DATA SUPPLIED: Begin

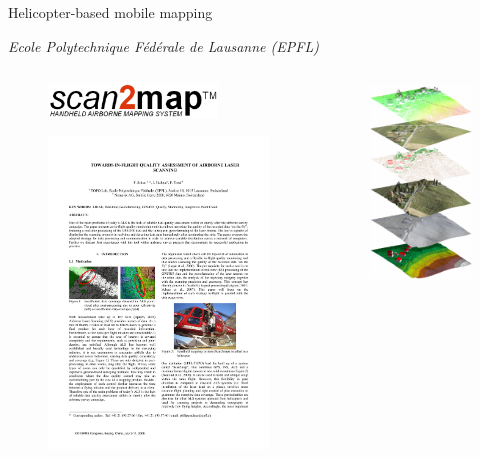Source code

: \documentclass[envcountsect,usenames,dvipsnames]{beamer}
\theoremstyle{mystyle}
\begin{document}
\begin{frame}{Helicopter-based mobile mapping}

	\vspace{-0.35cm}

	\begin{center}
		\footnotesize{\textit{Ecole Polytechnique F\'{e}d\'{e}rale de Lausanne (EPFL)}}
	\end{center}

	\vspace{-0.6cm}

	  	\begin{columns}
		\begin{column}{0.65\textwidth}
			\vspace{0.1cm}
			\begin{figure}
			    \centering
			  \includegraphics[width = 4.5cm]{Images/scan2MapLogo}
			\end{figure}
			\vspace{-0.5cm}
			\begin{figure}
			    \centering
			  \includegraphics[width = 7cm]{Images/Scan2Map}
			\end{figure}
		\end{column}
		\begin{column}{0.35\textwidth}
			\begin{figure}
			    \centering
			  \includegraphics[width = 3.4cm]{Images/Scan2MapExample}

\end{figure}
\end{column}
\end{columns}
\end{frame}
\end{document}
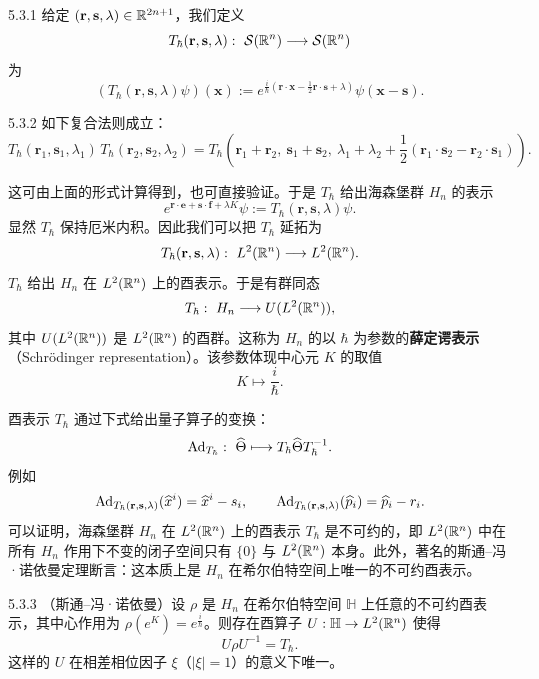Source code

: \begin{definition}{5.3.1}
  给定 $(\mathbf r,\mathbf s,\lambda)\in\mathbb{R}^{2n+1}$，我们定义
  \[
  T_\hbar(\mathbf r,\mathbf s,\lambda):\ \mathcal{S}(\R^n)\longrightarrow\mathcal{S}(\R^n)
  \]
  为
  \[
  (T_\hbar(\mathbf r,\mathbf s,\lambda)\psi)(\mathbf x)
  :=e^{\frac{i}{\hbar}\left(\mathbf r\cdot\mathbf x-\frac{1}{2}\mathbf r\cdot\mathbf s+\lambda\right)}
  \psi(\mathbf x-\mathbf s).
  \]
\end{definition}

\begin{proposition}{5.3.2}
  如下复合法则成立：
  \[
  T_\hbar(\mathbf r_1,\mathbf s_1,\lambda_1)\,T_\hbar(\mathbf r_2,\mathbf s_2,\lambda_2)
  =T_\hbar\left(\mathbf r_1+\mathbf r_2,\ \mathbf s_1+\mathbf s_2,\ 
  \lambda_1+\lambda_2+\frac{1}{2}(\mathbf r_1\cdot\mathbf s_2-\mathbf r_2\cdot\mathbf s_1)\right).
  \]
\end{proposition}

这可由上面的形式计算得到，也可直接验证。于是 $T_\hbar$ 给出海森堡群 $H_n$ 的表示
\[
e^{\mathbf r\cdot\mathbf e+\mathbf s\cdot\mathbf f+\lambda K}\psi
:=T_\hbar(\mathbf r,\mathbf s,\lambda)\psi.
\]
显然 $T_\hbar$ 保持厄米内积。因此我们可以把 $T_\hbar$ 延拓为
\[
T_\hbar(\mathbf r,\mathbf s,\lambda):\ L^2(\mathbb{R}^n)\longrightarrow L^2(\mathbb{R}^n).
\]
$T_\hbar$ 给出 $H_n$ 在 $L^2(\mathbb{R}^n)$ 上的酉表示。于是有群同态
\[
T_\hbar:\ H_n\longrightarrow U(L^2(\mathbb{R}^n)),
\]
其中 $U(L^2(\mathbb{R}^n))$ 是 $L^2(\mathbb{R}^n)$ 的酉群。这称为 $H_n$ 的以 $\hbar$ 为参数的\textbf{薛定谔表示}（Schrödinger representation）。该参数体现中心元 $K$ 的取值
\[
K\longmapsto \frac{i}{\hbar}.
\]

酉表示 $T_\hbar$ 通过下式给出量子算子的变换：
\[
\mathrm{Ad}_{T_\hbar}:\ \widehat{\Theta}\longmapsto T_\hbar\widehat{\Theta} T_\hbar^{-1}.
\]
例如
\[
\mathrm{Ad}_{T_\hbar(\mathbf r,\mathbf s,\lambda)}(\widehat{x}^i)=\widehat{x}^i-s_i,
\qquad
\mathrm{Ad}_{T_\hbar(\mathbf r,\mathbf s,\lambda)}(\widehat{p}_i)=\widehat{p}_i-r_i.
\]
可以证明，海森堡群 $H_n$ 在 $L^2(\mathbb{R}^n)$ 上的酉表示 $T_\hbar$ 是不可约的，即 $L^2(\mathbb{R}^n)$ 中在所有 $H_n$ 作用下不变的闭子空间只有 $\{0\}$ 与 $L^2(\mathbb{R}^n)$ 本身。此外，著名的斯通–冯·诺依曼定理断言：这本质上是 $H_n$ 在希尔伯特空间上唯一的不可约酉表示。

\begin{theorem}{5.3.3}
  （斯通–冯·诺依曼）设 $\rho$ 是 $H_n$ 在希尔伯特空间 $\mathbb{H}$ 上任意的不可约酉表示，其中心作用为 $\rho(e^K)=e^{\frac{i}{\hbar}}$。则存在酉算子 $U:\mathbb{H}\to L^2(\mathbb{R}^n)$ 使得
  \[
  U\rho U^{-1}=T_\hbar.
  \]
  这样的 $U$ 在相差相位因子 $\xi$（$|\xi|=1$）的意义下唯一。
\end{theorem}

DATA SUPPLIED: End

[THE PROBLEM]
Please return all lines in the material above that include the word "frame".

[THE ANSWER]
\begin{frame}{Helicopter-based mobile mapping}
\end{frame}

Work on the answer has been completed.